0%
logo header
Senin, 06 Mei 2024 18:07

Catatan Mudik 2024: (10-Habis).“Banjir” di KM Tilongkabila

M. Imran Syam
Editor : M. Imran Syam
Catatan Mudik 2024: (10-Habis).“Banjir” di KM Tilongkabila

REPUBLIKNEWS.CO.ID, BIMA — Sesuai jadwal di tiket, KM Tilongkabila merenggang dari Pelabuhan Bima pukul 20.00 tanggal 20 April 2024. Kapal buatan Jerman yang sebelumnya dari pelabuhan terakhir, Pelabuhan Makassar, berlayar langsung ke Pelabuhan Bima dengan membawa penumpang jurusan Labuan Bajo yang akan diturunkan saat perjalanan balik ke Makassar. Pelayaran dari Makassar ke Bima ditempuh 18 jam, sama lama tempuh jika kapal berlayar ke Labuan Bajo.

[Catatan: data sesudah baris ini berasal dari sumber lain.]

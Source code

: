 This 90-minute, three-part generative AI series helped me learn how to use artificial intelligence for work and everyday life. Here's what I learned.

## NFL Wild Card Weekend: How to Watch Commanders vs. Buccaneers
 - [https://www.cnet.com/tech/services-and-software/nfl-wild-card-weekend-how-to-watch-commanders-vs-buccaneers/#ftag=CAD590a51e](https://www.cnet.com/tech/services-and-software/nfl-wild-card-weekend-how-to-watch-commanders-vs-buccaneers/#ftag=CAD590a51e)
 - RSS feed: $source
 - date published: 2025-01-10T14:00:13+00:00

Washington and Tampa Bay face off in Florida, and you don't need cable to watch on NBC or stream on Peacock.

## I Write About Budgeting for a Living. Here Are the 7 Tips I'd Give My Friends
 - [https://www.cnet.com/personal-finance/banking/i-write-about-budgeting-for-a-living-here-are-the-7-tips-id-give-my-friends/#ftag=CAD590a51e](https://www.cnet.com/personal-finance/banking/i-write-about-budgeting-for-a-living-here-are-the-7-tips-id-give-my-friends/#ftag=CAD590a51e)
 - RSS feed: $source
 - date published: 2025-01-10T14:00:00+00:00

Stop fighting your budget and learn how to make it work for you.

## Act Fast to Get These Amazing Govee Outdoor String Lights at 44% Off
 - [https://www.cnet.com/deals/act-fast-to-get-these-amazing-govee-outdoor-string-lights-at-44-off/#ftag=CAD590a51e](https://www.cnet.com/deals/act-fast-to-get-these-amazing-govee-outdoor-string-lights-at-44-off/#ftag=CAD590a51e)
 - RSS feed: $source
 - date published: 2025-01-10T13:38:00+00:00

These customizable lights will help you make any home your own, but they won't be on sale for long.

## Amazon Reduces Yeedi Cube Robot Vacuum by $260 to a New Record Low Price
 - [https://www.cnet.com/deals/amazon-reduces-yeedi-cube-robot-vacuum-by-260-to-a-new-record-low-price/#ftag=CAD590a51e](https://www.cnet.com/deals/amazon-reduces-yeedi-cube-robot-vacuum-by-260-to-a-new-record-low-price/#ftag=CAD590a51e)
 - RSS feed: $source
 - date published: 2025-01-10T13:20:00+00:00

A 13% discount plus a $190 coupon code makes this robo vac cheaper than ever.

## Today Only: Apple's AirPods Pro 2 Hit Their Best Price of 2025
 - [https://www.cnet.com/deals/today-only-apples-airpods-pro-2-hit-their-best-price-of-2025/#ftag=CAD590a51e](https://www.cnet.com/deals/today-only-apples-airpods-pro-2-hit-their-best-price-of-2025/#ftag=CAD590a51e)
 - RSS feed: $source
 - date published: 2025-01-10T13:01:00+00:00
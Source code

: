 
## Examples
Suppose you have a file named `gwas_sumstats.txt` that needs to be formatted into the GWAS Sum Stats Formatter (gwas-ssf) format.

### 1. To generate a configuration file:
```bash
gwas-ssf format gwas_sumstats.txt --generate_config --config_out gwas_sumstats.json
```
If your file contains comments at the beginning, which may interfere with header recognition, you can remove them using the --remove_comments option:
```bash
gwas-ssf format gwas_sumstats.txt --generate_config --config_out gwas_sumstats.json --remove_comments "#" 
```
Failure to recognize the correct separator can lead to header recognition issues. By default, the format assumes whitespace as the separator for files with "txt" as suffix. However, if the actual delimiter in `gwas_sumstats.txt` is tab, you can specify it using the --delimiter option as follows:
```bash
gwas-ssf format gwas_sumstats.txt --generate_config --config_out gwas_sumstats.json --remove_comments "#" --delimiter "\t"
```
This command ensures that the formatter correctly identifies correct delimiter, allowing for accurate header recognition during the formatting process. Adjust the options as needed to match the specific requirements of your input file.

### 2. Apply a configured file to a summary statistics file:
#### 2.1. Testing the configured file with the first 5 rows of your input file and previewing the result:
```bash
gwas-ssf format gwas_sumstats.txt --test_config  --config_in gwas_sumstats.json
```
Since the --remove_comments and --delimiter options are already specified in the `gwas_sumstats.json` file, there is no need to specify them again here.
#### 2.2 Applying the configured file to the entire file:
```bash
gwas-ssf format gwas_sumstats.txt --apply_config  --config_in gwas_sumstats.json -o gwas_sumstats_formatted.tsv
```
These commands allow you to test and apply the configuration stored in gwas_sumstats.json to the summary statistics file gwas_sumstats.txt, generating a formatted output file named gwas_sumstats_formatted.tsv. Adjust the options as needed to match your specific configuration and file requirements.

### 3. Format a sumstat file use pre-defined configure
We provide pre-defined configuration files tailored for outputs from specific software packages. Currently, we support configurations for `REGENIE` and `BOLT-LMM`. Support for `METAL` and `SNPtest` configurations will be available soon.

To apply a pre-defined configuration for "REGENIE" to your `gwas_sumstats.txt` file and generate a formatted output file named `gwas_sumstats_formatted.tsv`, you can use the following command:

Pelayaran kali ini berjalan dalam kondisi laut yang cukup tenang, terutama dari Bima ke Labuan Bajo. Hanya saja, pada celah laut di antara Gunung & Pulau Sangiang dengan daratan Pulau Sumbawa bagian timur ada arus yang sedikit keras. Selat Gilibanta, yang berada di ekor utara Selat Sape merupakan pertemuan arus dari selatan Samudera Indonesia bertabrakan dengan arus lemah dari Laut Flores di utara. Kebetulan pertemuan kedua arus ini merupakan jalur trayek KM Tilongkabila dan kapal-kapal lainnya. Meskipun memperpendek jalur pelayaran,  tetapi kapal akan sedikit goyang karena melabrak pertemuan arus. Penumpang akan merasakan perubahan irama pelayaran kapal. Bagi mereka yang tidak terbiasa berlayar, akan mabuk.  Sama ketika pada tanggal 6 April 2024 ketika dalam pelayaran dari Pelabuhan Bima ke Labuan Bajo, arus dan gelombang sedikit berubah dari biasanya di Laut Flores yang tenang. Apalagi saya sekeluarga memperoleh tempat di dek 2 paling bawah dan ujung, di bagian haluan kapal. Saat kapal menabrak ombak, sangat terasa. Istri saya yang sedang puasa, hanya mencicipi buah langsat yang dibawa karena mabuk. Dia juga hanya terus ‘menempel’ di tempat tidur selama pelayaran. Padahal, sudah sering berlayar dengan kapal Pelni. Ya, yang berbeda, situasi cuaca pada saat pelayaran.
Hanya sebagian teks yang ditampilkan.